WHAT YOU HAVE TO DO ▸ Only one stretch of the data below is needed. Output the lines from the one with "every states are" up to and including the one with "errors looks quite", exactly as they stand.
═════ MATERIAL PROVIDED ═════
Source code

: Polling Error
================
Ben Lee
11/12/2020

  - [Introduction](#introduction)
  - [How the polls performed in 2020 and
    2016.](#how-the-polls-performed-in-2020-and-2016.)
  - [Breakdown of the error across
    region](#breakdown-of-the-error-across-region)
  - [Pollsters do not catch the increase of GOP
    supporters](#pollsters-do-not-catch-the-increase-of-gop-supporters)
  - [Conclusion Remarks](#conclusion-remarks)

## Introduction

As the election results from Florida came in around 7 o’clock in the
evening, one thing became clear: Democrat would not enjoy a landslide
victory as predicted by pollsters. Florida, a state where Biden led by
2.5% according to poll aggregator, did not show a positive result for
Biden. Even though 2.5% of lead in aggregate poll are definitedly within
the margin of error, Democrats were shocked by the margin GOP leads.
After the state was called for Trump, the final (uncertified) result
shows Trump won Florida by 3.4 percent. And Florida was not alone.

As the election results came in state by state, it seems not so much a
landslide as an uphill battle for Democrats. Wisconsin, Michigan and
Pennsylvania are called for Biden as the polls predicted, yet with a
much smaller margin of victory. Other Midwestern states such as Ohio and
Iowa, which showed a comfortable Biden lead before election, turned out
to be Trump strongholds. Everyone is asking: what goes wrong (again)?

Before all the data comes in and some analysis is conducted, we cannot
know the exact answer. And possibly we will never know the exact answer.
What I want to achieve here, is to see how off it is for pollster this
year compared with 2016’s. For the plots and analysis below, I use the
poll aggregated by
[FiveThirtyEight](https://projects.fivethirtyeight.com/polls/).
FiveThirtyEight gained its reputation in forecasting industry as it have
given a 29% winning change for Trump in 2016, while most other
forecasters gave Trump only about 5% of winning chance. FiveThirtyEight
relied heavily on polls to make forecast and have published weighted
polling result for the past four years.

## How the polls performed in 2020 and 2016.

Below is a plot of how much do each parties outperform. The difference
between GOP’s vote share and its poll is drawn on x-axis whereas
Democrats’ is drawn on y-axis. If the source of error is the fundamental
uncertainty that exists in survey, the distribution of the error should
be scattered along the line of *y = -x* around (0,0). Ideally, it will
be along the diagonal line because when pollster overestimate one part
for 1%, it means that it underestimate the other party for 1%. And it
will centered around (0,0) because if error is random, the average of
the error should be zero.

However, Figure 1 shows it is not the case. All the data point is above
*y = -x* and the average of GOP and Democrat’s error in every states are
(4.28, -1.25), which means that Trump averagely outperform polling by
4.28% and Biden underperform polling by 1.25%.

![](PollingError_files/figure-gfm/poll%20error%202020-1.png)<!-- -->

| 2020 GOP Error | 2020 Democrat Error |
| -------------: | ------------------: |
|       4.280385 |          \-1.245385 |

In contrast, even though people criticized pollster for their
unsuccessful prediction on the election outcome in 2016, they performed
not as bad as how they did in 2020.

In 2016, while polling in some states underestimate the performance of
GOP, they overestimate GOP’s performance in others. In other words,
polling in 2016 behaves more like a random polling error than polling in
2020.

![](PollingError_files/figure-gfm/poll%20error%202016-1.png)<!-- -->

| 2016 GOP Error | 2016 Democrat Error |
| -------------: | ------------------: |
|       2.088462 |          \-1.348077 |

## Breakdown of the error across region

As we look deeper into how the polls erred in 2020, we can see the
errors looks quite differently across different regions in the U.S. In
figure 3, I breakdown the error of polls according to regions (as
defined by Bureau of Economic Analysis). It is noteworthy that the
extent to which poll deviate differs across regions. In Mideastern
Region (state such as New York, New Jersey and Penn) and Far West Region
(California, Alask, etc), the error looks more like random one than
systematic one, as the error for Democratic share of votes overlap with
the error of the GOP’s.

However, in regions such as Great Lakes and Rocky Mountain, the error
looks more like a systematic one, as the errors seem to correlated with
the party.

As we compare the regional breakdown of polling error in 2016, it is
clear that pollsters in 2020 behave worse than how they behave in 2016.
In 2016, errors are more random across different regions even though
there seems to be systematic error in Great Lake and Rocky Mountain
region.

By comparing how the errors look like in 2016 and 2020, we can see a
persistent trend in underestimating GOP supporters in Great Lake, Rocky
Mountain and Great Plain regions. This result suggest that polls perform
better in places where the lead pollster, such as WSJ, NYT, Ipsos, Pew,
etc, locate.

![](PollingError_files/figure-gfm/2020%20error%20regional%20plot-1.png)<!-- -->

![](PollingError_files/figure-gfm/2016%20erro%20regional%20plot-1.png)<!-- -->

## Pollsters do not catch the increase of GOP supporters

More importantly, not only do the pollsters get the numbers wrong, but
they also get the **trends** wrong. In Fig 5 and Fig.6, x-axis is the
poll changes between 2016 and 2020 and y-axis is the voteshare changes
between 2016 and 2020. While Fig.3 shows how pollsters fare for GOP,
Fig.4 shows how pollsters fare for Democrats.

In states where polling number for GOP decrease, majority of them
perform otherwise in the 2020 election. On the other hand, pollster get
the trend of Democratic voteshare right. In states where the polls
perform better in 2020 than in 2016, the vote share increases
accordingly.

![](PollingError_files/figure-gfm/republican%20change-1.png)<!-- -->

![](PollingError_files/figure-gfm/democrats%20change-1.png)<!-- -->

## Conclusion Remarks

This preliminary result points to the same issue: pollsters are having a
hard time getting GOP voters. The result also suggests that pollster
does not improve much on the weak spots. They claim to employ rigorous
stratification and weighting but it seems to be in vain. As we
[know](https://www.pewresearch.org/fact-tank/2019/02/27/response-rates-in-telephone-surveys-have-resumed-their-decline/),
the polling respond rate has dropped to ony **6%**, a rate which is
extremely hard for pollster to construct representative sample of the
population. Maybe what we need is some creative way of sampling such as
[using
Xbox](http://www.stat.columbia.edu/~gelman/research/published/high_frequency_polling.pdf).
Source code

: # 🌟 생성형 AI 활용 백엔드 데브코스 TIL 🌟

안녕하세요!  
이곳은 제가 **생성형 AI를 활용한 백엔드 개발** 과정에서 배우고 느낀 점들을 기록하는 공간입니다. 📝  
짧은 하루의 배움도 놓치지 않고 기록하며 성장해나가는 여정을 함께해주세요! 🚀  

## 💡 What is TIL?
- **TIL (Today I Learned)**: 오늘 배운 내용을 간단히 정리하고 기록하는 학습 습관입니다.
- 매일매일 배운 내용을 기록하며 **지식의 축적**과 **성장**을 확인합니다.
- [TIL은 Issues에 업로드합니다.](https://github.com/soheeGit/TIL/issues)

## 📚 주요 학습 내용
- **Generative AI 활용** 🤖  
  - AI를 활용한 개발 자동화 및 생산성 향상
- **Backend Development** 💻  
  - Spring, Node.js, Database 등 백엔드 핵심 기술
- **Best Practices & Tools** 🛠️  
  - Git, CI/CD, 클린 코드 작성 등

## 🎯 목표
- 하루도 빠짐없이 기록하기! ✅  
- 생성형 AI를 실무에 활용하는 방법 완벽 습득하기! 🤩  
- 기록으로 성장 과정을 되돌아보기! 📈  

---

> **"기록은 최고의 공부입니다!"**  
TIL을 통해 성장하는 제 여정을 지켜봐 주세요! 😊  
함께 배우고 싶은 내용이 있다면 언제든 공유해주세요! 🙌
═════
RESPONSE ▸
*y = -x* and the average of GOP and Democrat’s error in every states are
(4.28, -1.25), which means that Trump averagely outperform polling by
4.28% and Biden underperform polling by 1.25%.

![](PollingError_files/figure-gfm/poll%20error%202020-1.png)<!-- -->

| 2020 GOP Error | 2020 Democrat Error |
| -------------: | ------------------: |
|       4.280385 |          \-1.245385 |

In contrast, even though people criticized pollster for their
unsuccessful prediction on the election outcome in 2016, they performed
not as bad as how they did in 2020.

In 2016, while polling in some states underestimate the performance of
GOP, they overestimate GOP’s performance in others. In other words,
polling in 2016 behaves more like a random polling error than polling in
2020.

![](PollingError_files/figure-gfm/poll%20error%202016-1.png)<!-- -->

| 2016 GOP Error | 2016 Democrat Error |
| -------------: | ------------------: |
|       2.088462 |          \-1.348077 |

## Breakdown of the error across region

As we look deeper into how the polls erred in 2020, we can see the
errors looks quite differently across different regions in the U.S. In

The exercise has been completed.